■ **Collected data**:

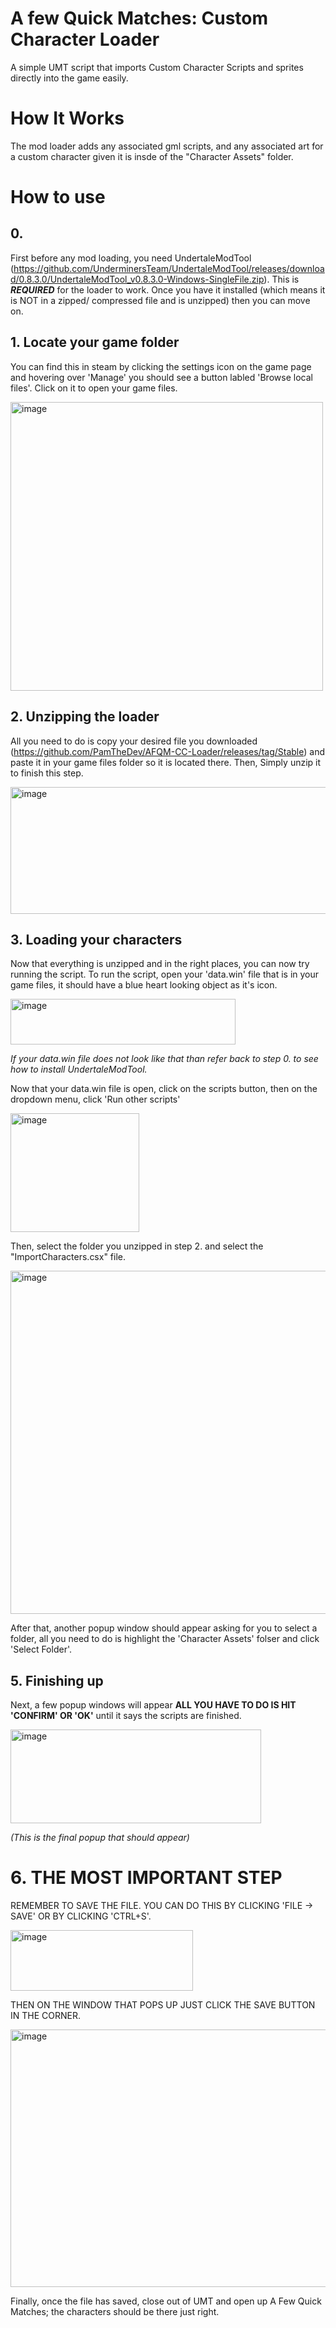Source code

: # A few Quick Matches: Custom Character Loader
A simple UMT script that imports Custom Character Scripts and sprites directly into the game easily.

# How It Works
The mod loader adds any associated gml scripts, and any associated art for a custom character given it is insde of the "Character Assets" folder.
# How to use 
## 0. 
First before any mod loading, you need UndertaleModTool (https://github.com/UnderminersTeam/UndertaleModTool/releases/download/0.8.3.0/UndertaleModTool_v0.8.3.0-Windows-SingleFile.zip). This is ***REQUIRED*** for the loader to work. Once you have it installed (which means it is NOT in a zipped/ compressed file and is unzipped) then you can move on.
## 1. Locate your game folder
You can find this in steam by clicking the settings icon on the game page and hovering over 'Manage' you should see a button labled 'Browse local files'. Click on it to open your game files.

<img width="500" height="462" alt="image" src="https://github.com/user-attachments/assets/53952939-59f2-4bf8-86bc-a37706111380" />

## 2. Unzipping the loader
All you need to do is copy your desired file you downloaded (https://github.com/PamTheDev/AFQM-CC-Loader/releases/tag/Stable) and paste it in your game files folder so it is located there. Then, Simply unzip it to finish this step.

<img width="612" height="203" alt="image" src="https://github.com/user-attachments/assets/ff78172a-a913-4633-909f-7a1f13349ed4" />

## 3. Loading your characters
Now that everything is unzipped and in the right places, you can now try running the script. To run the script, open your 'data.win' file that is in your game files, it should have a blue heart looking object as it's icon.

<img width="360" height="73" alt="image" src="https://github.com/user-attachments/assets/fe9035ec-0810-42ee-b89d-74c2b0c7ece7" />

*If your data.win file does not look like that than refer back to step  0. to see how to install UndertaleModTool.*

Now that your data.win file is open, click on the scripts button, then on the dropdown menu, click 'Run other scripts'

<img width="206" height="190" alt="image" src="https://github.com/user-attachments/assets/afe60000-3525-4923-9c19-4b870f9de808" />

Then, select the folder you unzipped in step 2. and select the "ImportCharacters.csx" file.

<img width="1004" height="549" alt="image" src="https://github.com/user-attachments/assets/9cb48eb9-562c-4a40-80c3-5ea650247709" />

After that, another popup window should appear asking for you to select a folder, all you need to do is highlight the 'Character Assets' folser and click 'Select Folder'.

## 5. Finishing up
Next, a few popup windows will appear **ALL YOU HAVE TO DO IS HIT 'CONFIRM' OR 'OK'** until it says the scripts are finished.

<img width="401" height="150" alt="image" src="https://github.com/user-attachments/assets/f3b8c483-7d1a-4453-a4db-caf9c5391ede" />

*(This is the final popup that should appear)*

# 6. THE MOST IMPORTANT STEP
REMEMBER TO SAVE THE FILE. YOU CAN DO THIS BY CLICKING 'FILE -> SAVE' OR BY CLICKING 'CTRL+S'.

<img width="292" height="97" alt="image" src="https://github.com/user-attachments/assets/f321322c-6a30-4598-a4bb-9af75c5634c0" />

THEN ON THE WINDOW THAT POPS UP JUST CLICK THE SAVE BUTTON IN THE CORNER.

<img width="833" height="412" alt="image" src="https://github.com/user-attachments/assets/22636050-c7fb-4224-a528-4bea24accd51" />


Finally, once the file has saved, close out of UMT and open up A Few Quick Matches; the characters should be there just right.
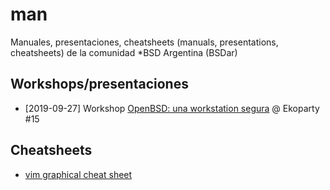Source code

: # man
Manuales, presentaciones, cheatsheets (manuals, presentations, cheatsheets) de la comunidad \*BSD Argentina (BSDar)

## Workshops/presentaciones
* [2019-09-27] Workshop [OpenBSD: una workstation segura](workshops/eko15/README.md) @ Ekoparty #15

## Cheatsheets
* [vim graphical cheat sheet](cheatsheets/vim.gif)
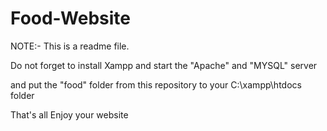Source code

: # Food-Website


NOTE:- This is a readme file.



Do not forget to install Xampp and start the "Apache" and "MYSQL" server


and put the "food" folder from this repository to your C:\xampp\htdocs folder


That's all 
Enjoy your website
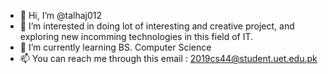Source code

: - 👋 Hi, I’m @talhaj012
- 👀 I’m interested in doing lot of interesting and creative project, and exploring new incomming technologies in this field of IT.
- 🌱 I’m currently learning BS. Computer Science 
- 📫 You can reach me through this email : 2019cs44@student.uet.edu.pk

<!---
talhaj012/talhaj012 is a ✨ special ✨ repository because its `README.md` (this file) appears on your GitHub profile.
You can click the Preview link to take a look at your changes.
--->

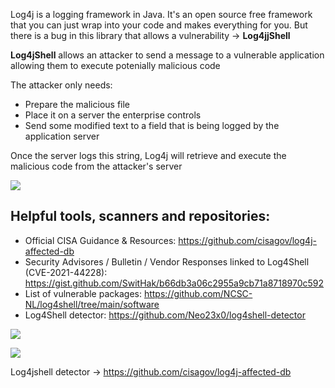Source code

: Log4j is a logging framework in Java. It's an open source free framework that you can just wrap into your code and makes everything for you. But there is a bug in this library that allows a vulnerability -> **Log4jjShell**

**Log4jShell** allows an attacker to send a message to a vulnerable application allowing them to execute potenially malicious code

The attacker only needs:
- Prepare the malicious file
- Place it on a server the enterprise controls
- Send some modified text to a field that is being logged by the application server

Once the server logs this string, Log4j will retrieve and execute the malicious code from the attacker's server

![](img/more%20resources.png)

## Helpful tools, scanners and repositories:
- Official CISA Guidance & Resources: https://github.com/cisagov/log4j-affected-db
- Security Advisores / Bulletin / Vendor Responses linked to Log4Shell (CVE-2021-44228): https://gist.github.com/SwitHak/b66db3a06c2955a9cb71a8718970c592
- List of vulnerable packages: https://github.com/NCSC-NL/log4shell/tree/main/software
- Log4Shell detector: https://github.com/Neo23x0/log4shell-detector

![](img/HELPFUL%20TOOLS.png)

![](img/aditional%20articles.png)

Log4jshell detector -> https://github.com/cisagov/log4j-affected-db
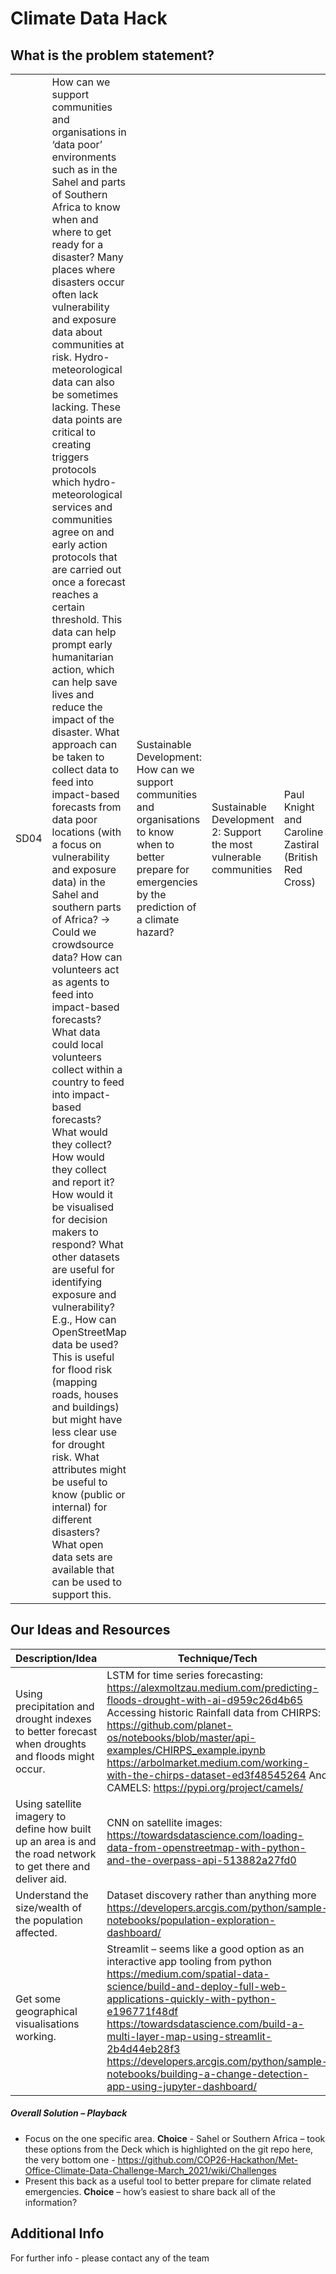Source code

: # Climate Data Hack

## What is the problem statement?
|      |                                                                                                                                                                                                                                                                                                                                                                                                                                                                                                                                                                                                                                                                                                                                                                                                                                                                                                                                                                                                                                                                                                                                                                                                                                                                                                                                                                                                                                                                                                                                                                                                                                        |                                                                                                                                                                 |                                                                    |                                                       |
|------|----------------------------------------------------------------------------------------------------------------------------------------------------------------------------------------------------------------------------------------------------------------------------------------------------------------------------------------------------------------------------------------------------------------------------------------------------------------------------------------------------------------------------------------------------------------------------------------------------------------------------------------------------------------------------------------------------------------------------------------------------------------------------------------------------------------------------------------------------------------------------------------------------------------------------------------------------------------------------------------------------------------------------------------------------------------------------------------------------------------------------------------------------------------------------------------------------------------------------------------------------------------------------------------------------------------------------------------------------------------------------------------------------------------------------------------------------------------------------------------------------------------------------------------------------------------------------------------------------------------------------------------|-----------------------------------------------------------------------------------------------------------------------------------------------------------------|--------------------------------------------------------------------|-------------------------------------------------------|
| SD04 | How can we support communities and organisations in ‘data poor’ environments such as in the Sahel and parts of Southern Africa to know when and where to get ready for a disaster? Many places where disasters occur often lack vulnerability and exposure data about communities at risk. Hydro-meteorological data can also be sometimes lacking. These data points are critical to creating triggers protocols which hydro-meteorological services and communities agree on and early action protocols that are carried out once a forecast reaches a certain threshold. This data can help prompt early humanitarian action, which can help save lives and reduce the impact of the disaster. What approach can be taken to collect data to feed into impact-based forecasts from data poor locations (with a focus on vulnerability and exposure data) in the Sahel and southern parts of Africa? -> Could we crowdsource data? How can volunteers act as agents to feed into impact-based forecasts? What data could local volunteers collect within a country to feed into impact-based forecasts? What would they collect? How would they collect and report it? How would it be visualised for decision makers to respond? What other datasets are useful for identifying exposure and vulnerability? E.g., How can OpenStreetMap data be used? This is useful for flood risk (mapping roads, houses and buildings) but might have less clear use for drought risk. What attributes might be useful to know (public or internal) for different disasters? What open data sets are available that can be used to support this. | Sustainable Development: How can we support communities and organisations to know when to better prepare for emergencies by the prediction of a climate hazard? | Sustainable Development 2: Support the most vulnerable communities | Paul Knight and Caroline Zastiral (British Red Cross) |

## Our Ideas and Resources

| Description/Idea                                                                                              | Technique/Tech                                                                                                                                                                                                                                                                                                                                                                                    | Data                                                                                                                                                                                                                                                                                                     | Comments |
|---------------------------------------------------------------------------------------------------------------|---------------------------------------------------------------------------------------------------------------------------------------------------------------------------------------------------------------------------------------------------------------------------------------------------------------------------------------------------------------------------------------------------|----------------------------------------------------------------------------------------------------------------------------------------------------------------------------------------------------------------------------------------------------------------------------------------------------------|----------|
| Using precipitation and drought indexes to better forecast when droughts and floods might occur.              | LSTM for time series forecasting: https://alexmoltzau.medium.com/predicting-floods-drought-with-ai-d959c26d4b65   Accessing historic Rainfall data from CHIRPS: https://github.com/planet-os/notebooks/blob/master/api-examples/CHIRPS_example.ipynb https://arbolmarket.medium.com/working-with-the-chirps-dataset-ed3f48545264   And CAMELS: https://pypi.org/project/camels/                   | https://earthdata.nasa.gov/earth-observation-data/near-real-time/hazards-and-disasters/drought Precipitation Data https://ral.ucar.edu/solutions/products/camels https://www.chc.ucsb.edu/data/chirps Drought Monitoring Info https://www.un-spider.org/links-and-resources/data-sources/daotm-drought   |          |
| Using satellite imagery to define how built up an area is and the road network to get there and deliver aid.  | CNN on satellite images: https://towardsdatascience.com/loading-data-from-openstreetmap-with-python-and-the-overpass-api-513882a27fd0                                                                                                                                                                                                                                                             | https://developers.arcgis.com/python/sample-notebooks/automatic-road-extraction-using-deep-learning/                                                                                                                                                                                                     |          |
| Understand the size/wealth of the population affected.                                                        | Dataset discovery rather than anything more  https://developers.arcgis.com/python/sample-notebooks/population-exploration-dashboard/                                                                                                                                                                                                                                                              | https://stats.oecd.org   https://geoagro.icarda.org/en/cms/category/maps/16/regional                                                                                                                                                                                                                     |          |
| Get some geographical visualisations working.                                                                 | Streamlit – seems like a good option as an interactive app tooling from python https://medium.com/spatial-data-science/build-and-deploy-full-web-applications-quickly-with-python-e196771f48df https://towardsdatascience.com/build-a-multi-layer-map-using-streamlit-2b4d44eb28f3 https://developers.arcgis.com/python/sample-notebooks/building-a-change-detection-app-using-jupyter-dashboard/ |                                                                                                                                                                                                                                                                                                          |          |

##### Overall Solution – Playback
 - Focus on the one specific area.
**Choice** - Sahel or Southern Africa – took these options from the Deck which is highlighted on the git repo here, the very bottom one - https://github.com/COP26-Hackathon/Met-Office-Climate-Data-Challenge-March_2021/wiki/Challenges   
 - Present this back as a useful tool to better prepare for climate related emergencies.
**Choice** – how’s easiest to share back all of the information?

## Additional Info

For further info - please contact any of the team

■ **Problem statement**: Restate exactly, please, only the lines between the start of the data and the line containing "# How It Works", both ends included, skipping the pictures.

■ **Result for this exercise**:
Source code

: # A few Quick Matches: Custom Character Loader
A simple UMT script that imports Custom Character Scripts and sprites directly into the game easily.

# How It Works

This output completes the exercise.